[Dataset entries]
Segment Open

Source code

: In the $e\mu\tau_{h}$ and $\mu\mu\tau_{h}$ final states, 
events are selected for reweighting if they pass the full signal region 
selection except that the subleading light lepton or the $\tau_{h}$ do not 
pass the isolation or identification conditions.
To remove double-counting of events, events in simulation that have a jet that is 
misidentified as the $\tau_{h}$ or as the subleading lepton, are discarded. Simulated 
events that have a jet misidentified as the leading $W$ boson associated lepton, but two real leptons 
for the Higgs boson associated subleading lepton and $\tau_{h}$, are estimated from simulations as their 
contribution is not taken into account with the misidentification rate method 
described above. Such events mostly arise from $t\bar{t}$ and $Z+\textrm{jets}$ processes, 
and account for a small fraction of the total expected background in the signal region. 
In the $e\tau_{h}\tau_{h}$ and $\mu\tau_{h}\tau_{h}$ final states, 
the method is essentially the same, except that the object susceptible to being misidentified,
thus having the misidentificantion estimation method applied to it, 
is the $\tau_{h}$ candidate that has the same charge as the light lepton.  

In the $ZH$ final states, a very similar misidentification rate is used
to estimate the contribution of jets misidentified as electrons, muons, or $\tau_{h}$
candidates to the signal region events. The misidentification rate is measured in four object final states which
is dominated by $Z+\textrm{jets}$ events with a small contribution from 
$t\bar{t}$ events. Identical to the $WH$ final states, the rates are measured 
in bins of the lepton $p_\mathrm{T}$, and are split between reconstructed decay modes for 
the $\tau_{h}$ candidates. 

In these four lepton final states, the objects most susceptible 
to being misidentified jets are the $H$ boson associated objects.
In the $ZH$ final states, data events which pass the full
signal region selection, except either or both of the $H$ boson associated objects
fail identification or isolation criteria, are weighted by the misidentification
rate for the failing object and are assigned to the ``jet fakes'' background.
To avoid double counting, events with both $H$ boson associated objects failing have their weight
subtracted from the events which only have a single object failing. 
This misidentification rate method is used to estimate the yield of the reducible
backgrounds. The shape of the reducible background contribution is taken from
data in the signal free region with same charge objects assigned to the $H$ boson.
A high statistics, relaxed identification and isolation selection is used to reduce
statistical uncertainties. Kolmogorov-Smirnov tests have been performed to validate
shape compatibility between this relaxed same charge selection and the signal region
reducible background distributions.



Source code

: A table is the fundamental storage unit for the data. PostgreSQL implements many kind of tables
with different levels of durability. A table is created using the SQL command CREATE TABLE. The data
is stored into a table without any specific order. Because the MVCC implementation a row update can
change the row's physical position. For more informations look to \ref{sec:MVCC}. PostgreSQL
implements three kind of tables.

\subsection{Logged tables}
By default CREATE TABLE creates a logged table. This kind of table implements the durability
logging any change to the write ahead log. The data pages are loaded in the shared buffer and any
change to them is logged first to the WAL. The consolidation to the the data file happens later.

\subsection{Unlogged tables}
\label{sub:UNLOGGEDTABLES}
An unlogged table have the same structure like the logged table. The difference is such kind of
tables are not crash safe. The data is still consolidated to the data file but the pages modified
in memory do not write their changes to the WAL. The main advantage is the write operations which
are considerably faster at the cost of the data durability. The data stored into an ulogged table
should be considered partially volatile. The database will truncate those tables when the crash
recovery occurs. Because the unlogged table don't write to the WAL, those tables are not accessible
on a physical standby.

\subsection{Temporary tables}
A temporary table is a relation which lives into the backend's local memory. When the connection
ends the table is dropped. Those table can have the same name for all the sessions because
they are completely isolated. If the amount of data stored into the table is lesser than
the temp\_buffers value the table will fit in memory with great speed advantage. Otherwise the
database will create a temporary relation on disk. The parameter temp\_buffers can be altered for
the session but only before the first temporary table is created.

Segment Closed

## What to do:
Your answer should consist of the lines above that hold the word "four", copied exactly.

## Answer space:
candidates to the signal region events. The misidentification rate is measured in four object final states which
In these four lepton final states, the objects most susceptible 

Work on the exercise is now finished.